Everyone I know who is Catholic that I’ve heard talk about Kristin Lavransdatter thinks it is the best book ever. My YA Catholic book club is in the middle of reading it… And I despise it. Kristin is a jerk, and I liked Arne, Simon and Lavrans way more… Which meant I lost all interest after Erlend the Evil appeared… I’ve been told that in the later portion (I made it through the first volume and a couple chapters of the second) she is properly punished… But I just didn’t like her at all as person.
For whatever it’s worth in analyzing my normal reading preferences, my favorite authors are Jane Austen, Charlotte Bronte, Flannery O’Connor, Dostoevsky, Chesterton, Tolkiem, Louis Dee Wohl, Myrtle Read and Shakespeare.
Anyone else who didn’t like her? Or, if you do, I’d love to hear why!
 
I tried to read this decades ago and it wasn’t so much that I didn’t like Kristin, I just didn’t like the book.

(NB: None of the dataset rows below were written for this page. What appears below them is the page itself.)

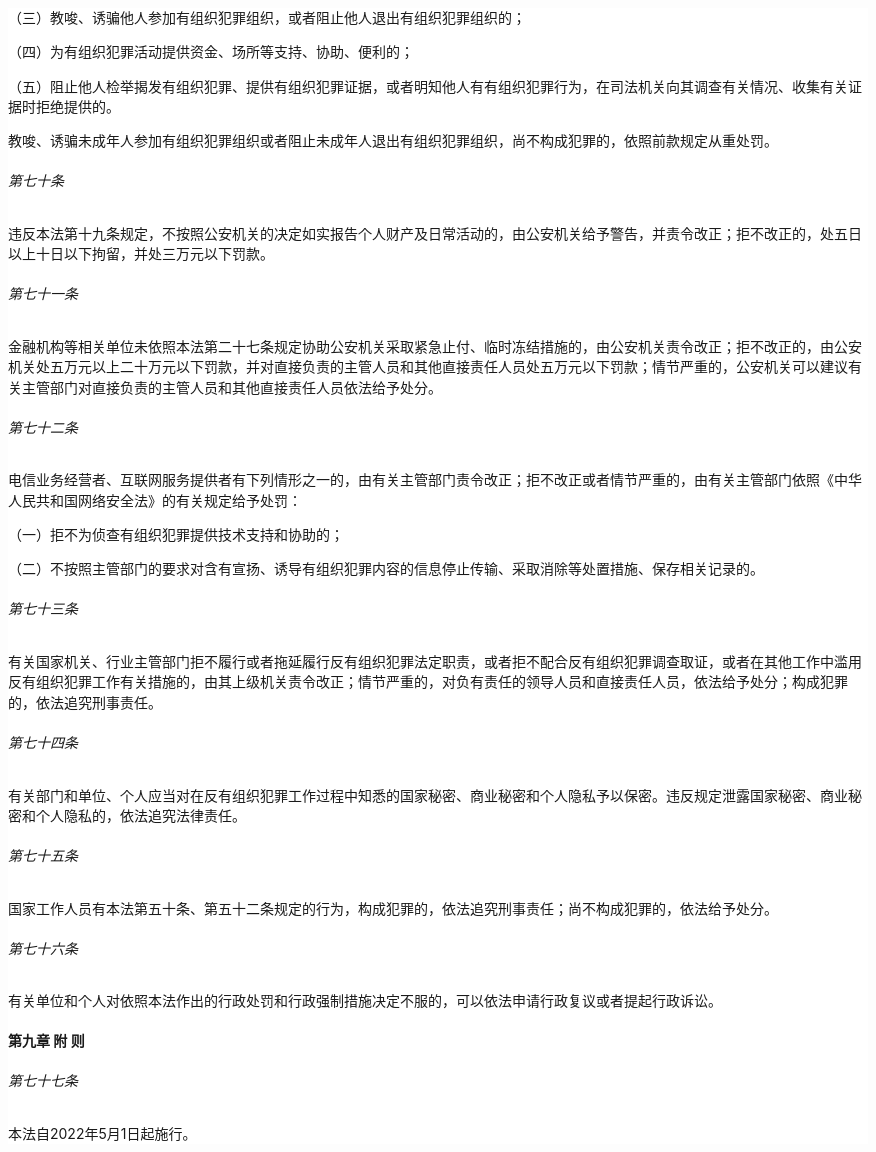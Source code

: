 （三）教唆、诱骗他人参加有组织犯罪组织，或者阻止他人退出有组织犯罪组织的；

（四）为有组织犯罪活动提供资金、场所等支持、协助、便利的；

（五）阻止他人检举揭发有组织犯罪、提供有组织犯罪证据，或者明知他人有有组织犯罪行为，在司法机关向其调查有关情况、收集有关证据时拒绝提供的。

教唆、诱骗未成年人参加有组织犯罪组织或者阻止未成年人退出有组织犯罪组织，尚不构成犯罪的，依照前款规定从重处罚。

###### 第七十条

违反本法第十九条规定，不按照公安机关的决定如实报告个人财产及日常活动的，由公安机关给予警告，并责令改正；拒不改正的，处五日以上十日以下拘留，并处三万元以下罚款。

###### 第七十一条

金融机构等相关单位未依照本法第二十七条规定协助公安机关采取紧急止付、临时冻结措施的，由公安机关责令改正；拒不改正的，由公安机关处五万元以上二十万元以下罚款，并对直接负责的主管人员和其他直接责任人员处五万元以下罚款；情节严重的，公安机关可以建议有关主管部门对直接负责的主管人员和其他直接责任人员依法给予处分。

###### 第七十二条

电信业务经营者、互联网服务提供者有下列情形之一的，由有关主管部门责令改正；拒不改正或者情节严重的，由有关主管部门依照《中华人民共和国网络安全法》的有关规定给予处罚：

（一）拒不为侦查有组织犯罪提供技术支持和协助的；

（二）不按照主管部门的要求对含有宣扬、诱导有组织犯罪内容的信息停止传输、采取消除等处置措施、保存相关记录的。

###### 第七十三条

有关国家机关、行业主管部门拒不履行或者拖延履行反有组织犯罪法定职责，或者拒不配合反有组织犯罪调查取证，或者在其他工作中滥用反有组织犯罪工作有关措施的，由其上级机关责令改正；情节严重的，对负有责任的领导人员和直接责任人员，依法给予处分；构成犯罪的，依法追究刑事责任。

###### 第七十四条

有关部门和单位、个人应当对在反有组织犯罪工作过程中知悉的国家秘密、商业秘密和个人隐私予以保密。违反规定泄露国家秘密、商业秘密和个人隐私的，依法追究法律责任。

###### 第七十五条

国家工作人员有本法第五十条、第五十二条规定的行为，构成犯罪的，依法追究刑事责任；尚不构成犯罪的，依法给予处分。

###### 第七十六条

有关单位和个人对依照本法作出的行政处罚和行政强制措施决定不服的，可以依法申请行政复议或者提起行政诉讼。

#### 第九章 附 则

###### 第七十七条

本法自2022年5月1日起施行。
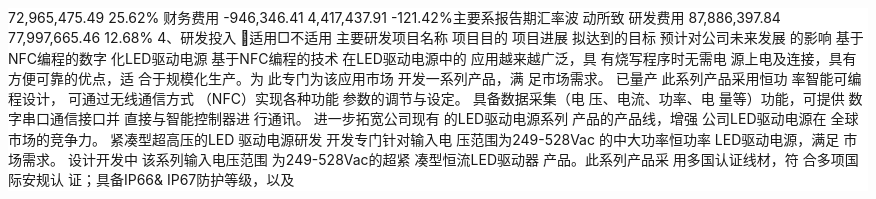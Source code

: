 72,965,475.49
25.62%
财务费用
-946,346.41
4,417,437.91
-121.42%主要系报告期汇率波
动所致
研发费用
87,886,397.84
77,997,665.46
12.68%
4、研发投入
适用□不适用
主要研发项目名称
项目目的
项目进展
拟达到的目标
预计对公司未来发展
的影响
基于NFC编程的数字
化LED驱动电源
基于NFC编程的技术
在LED驱动电源中的
应用越来越广泛，具
有烧写程序时无需电
源上电及连接，具有
方便可靠的优点，适
合于规模化生产。为
此专门为该应用市场
开发一系列产品，满
足市场需求。
已量产
此系列产品采用恒功
率智能可编程设计，
可通过无线通信方式
（NFC）实现各种功能
参数的调节与设定。
具备数据采集（电
压、电流、功率、电
量等）功能，可提供
数字串口通信接口并
直接与智能控制器进
行通讯。
进一步拓宽公司现有
的LED驱动电源系列
产品的产品线，增强
公司LED驱动电源在
全球市场的竞争力。
紧凑型超高压的LED
驱动电源研发
开发专门针对输入电
压范围为249-528Vac
的中大功率恒功率
LED驱动电源，满足
市场需求。
设计开发中
该系列输入电压范围
为249-528Vac的超紧
凑型恒流LED驱动器
产品。此系列产品采
用多国认证线材，符
合多项国际安规认
证；具备IP66&
IP67防护等级，以及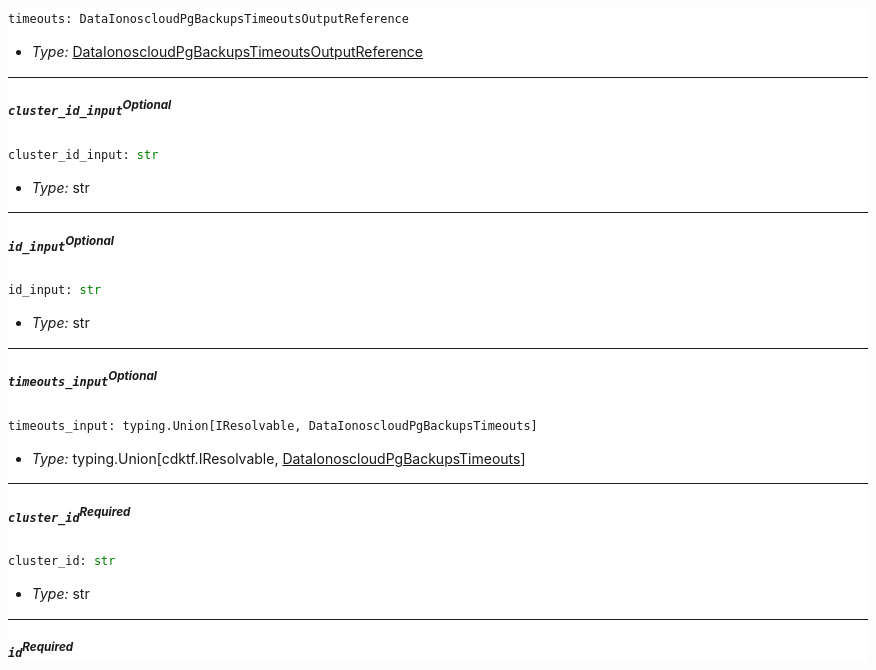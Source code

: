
 ```python
timeouts: DataIonoscloudPgBackupsTimeoutsOutputReference
```

- *Type:* <a href="#@cdktf/provider-ionoscloud.dataIonoscloudPgBackups.DataIonoscloudPgBackupsTimeoutsOutputReference">DataIonoscloudPgBackupsTimeoutsOutputReference</a>

---

##### `cluster_id_input`<sup>Optional</sup> <a name="cluster_id_input" id="@cdktf/provider-ionoscloud.dataIonoscloudPgBackups.DataIonoscloudPgBackups.property.clusterIdInput"></a>

```python
cluster_id_input: str
```

- *Type:* str

---

##### `id_input`<sup>Optional</sup> <a name="id_input" id="@cdktf/provider-ionoscloud.dataIonoscloudPgBackups.DataIonoscloudPgBackups.property.idInput"></a>

```python
id_input: str
```

- *Type:* str

---

##### `timeouts_input`<sup>Optional</sup> <a name="timeouts_input" id="@cdktf/provider-ionoscloud.dataIonoscloudPgBackups.DataIonoscloudPgBackups.property.timeoutsInput"></a>

```python
timeouts_input: typing.Union[IResolvable, DataIonoscloudPgBackupsTimeouts]
```

- *Type:* typing.Union[cdktf.IResolvable, <a href="#@cdktf/provider-ionoscloud.dataIonoscloudPgBackups.DataIonoscloudPgBackupsTimeouts">DataIonoscloudPgBackupsTimeouts</a>]

---

##### `cluster_id`<sup>Required</sup> <a name="cluster_id" id="@cdktf/provider-ionoscloud.dataIonoscloudPgBackups.DataIonoscloudPgBackups.property.clusterId"></a>

```python
cluster_id: str
```

- *Type:* str

---

##### `id`<sup>Required</sup> <a name="id" id="@cdktf/provider-ionoscloud.dataIonoscloudPgBackups.DataIonoscloudPgBackups.property.id"></a>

To me at age 18 it read like a morality tale. Disobey your father by wanting to marry the wrong guy/ having sexual relations with him, and your whole life will be ruined from your youthful mistake. It seemed like an old-fashioned version of all the young adult fiction books where couples who had premarital sex all had some terrible thing happen to them - usually unplanned pregnancy or an STD - resulting in parental wrath, societal ostacization, loss of economic opportunities, and sometimes worse consequences like traumatic abortions, suicide or other tragic death. This was especially the case when the person disobeying the conventional morality or going against her father’s wishes or whatever was a female.

Now that I’m older, I see there are more dimensions to the book that have to do with the historical setting and social order, and not just with someone’s personal story, and I’ve considered trying to read it again. I also saw there was a new translation that might be easier to read.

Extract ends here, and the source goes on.